# L1 Stats Generator
Gets the total number of unique date stamps in all L1 data for a given station within a given time period.

The first cell lists all ocean stations. You can use this to get hte ID of the station you want for the second part.

In [None]:
from icoscp.station import station
from icoscp.sparql.runsparql import RunSparql
from icoscp.cpb.dobj import Dobj
import pandas as pd

def log_progress(sequence, every=None, size=None, name='Items'):
    from ipywidgets import IntProgress, HTML, VBox
    from IPython.display import display

    is_iterator = False
    if size is None:
        try:
            size = len(sequence)
        except TypeError:
            is_iterator = True
    if size is not None:
        if every is None:
            if size <= 200:
                every = 1
            else:
                every = int(size / 200)     # every 0.5%
    else:
        assert every is not None, 'sequence is iterator, set every'

    if is_iterator:
        progress = IntProgress(min=0, max=1, value=1)
        progress.bar_style = 'info'
    else:
        progress = IntProgress(min=0, max=size, value=0)
    label = HTML()
    box = VBox(children=[label, progress])
    display(box)

    index = 0
    try:
        for index, record in enumerate(sequence, 1):
            if index == 1 or index % every == 0:
                if is_iterator:
                    label.value = '{name}: {index} / ?'.format(
                        name=name,
                        index=index
                    )
                else:
                    progress.value = index
                    label.value = u'{name}: {index} / {size}'.format(
                        name=name,
                        index=index,
                        size=size
                    )
            yield record
    except:
        progress.bar_style = 'danger'
        raise
    else:
        progress.bar_style = 'success'
        progress.value = index
        label.value = "{name}: {index}".format(
            name=name,
            index=str(index or '?')
        )
        
        
for icos_station in station.getList(theme=['OS']):
  print(f'{icos_station.stationId} {icos_station.name} {icos_station.country}')

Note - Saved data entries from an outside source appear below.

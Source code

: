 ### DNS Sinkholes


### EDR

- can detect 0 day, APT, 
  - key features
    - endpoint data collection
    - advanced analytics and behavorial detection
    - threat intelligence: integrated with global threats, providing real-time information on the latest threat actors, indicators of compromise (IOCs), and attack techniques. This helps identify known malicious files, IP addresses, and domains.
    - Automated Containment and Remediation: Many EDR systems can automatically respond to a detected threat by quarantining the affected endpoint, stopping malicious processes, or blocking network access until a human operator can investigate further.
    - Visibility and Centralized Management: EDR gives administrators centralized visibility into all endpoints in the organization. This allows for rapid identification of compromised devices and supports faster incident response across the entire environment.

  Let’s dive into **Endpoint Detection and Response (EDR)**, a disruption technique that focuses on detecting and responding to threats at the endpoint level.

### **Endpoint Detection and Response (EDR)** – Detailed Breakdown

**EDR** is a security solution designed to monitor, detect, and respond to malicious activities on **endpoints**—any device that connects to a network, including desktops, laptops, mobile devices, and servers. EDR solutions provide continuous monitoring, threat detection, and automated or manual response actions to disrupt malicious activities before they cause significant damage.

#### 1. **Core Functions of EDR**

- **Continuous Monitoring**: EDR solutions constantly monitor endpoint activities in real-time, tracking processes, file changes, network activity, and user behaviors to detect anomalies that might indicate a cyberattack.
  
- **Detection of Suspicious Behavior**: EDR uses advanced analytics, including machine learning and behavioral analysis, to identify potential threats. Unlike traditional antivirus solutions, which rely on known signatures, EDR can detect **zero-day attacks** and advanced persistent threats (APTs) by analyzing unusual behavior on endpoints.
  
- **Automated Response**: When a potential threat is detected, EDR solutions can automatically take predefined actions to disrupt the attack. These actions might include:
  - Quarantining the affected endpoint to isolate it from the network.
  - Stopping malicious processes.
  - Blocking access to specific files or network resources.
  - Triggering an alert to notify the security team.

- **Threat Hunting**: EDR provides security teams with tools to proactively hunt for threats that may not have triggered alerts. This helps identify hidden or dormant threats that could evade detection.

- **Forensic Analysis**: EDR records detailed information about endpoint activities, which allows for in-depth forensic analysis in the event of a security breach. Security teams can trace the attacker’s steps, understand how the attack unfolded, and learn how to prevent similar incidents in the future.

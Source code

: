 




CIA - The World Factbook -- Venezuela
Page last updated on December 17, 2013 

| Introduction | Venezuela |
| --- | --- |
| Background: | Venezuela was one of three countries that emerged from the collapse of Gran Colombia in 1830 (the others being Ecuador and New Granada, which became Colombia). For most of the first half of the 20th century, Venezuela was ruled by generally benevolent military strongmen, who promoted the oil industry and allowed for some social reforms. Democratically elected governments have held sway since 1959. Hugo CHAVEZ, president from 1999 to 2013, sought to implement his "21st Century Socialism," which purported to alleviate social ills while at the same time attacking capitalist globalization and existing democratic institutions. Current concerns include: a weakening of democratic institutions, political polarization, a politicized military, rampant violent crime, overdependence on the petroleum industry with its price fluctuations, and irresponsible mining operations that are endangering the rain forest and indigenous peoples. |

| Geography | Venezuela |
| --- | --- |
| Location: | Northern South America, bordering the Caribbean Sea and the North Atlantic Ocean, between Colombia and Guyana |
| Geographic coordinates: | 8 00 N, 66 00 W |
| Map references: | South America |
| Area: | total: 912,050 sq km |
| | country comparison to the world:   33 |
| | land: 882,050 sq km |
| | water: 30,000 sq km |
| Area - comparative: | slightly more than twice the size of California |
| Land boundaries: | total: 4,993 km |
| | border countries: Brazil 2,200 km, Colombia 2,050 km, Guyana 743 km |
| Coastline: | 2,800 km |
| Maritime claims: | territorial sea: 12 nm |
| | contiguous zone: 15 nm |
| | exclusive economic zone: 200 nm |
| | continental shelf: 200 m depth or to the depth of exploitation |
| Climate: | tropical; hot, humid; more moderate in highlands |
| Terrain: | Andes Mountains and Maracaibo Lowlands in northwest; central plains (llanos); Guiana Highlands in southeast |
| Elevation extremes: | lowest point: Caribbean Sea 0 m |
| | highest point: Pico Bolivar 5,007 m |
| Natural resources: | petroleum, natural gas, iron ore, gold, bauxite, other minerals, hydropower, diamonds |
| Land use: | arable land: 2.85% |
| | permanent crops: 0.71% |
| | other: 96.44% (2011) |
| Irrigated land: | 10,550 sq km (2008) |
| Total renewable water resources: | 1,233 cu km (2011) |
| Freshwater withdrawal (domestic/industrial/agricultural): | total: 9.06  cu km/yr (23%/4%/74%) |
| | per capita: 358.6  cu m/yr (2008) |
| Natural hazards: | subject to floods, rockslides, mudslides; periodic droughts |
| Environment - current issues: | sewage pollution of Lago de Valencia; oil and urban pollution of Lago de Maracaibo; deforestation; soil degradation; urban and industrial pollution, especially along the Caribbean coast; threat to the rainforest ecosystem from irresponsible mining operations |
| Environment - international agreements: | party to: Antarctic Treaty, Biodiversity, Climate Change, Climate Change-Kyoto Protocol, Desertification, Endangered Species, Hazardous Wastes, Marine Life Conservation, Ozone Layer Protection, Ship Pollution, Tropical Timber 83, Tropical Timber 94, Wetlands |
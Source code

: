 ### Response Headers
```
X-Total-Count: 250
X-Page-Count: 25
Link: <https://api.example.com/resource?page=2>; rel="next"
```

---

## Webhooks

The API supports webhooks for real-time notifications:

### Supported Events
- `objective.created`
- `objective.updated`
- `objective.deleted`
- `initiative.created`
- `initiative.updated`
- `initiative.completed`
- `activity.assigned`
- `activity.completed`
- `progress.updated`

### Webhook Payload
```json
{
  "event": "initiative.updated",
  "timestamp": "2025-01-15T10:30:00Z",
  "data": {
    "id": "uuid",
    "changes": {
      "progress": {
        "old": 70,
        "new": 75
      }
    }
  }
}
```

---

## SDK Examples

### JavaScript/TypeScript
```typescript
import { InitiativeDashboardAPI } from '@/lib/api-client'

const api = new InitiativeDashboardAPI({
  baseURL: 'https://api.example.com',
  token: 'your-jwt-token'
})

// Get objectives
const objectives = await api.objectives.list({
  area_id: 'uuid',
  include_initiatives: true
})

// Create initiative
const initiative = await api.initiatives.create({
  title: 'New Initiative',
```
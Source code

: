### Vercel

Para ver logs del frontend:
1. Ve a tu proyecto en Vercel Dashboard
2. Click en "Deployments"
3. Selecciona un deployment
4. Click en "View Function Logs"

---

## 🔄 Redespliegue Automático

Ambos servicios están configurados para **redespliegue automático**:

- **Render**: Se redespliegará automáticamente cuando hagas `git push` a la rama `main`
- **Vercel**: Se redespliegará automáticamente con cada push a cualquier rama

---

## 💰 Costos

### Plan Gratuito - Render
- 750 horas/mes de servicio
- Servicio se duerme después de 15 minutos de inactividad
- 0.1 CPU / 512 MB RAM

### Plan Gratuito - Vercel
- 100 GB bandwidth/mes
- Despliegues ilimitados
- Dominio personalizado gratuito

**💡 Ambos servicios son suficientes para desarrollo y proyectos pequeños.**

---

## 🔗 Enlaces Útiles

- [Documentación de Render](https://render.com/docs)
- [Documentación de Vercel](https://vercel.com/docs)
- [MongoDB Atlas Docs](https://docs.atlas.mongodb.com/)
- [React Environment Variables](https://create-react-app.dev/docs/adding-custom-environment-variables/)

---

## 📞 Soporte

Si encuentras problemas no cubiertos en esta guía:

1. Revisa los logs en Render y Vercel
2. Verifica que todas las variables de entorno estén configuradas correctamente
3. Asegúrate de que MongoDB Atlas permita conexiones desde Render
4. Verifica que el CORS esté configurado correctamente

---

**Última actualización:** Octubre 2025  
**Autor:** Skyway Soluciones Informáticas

## Now choose your station and timespan

In [None]:
station_id = 'SD1053'
start_date = '2020-01-01T00:00:00.000Z'
end_date = '2020-12-31T23:59:59.000Z'

icos_station = station.get(station_id)
icos_station.uri

In [None]:
all_datasets = []

# First we find the 'main' datasets, that are the latest versions
l1_sparql = (
  'prefix cpmeta: <http://meta.icos-cp.eu/ontologies/cpmeta/>\n'
  'prefix prov: <http://www.w3.org/ns/prov#>\n'
  'select ?dobj\n'
  'where {'
  'VALUES ?spec {<http://meta.icos-cp.eu/resources/cpmeta/icosOtcL1Product_v2>}\n'
  '?dobj cpmeta:hasObjectSpec ?spec .\n'
  f'VALUES ?station {{<{icos_station.uri[0]}>}}\n'
  '?dobj cpmeta:wasAcquiredBy/prov:wasAssociatedWith ?station .\n'
  '?dobj cpmeta:hasStartTime | (cpmeta:wasAcquiredBy / prov:startedAtTime) ?timeStart .\n'
  '?dobj cpmeta:hasEndTime | (cpmeta:wasAcquiredBy / prov:endedAtTime) ?timeEnd .\n'
  'FILTER NOT EXISTS {[] cpmeta:isNextVersionOf ?dobj}\n'
  f'FILTER( !(?timeStart > "{end_date}"^^xsd:dateTime || ?timeEnd < "{start_date}"^^xsd:dateTime))\n'
  '}'
)

l1_query = RunSparql(sparql_query=l1_sparql, output_format='pandas')
l1_query.run()
main_datasets = l1_query.data()

for index, row in main_datasets.iterrows():
    all_datasets.append(row['dobj'])
    
    old_sparql = (
      'prefix cpmeta: <http://meta.icos-cp.eu/ontologies/cpmeta/>\n'
      'prefix prov: <http://www.w3.org/ns/prov#>\n'
      'select ?older where {\n'
      f'bind (<{row["dobj"]}> as ?dobj)\n'
      '?dobj cpmeta:isNextVersionOf/cpmeta:isNextVersionOf* ?older .'
      '}'
    )
    
    old_query = RunSparql(sparql_query=old_sparql, output_format='pandas')
    old_query_result = old_query.run()
    old_datasets = old_query.data()
    for i2, row2 in old_datasets.iterrows():
      all_datasets.append(row2['older'])

print(f'Found {len(all_datasets)} datasets')

In [None]:
all_times = pd.Series()

for dataset in log_progress(all_datasets, every=1, size=len(all_datasets), name='Calculating'):
  dobj = Dobj(dataset)
  all_times = pd.concat([all_times, dobj.data['TIMESTAMP']])
  all_times = pd.Series(all_times.unique())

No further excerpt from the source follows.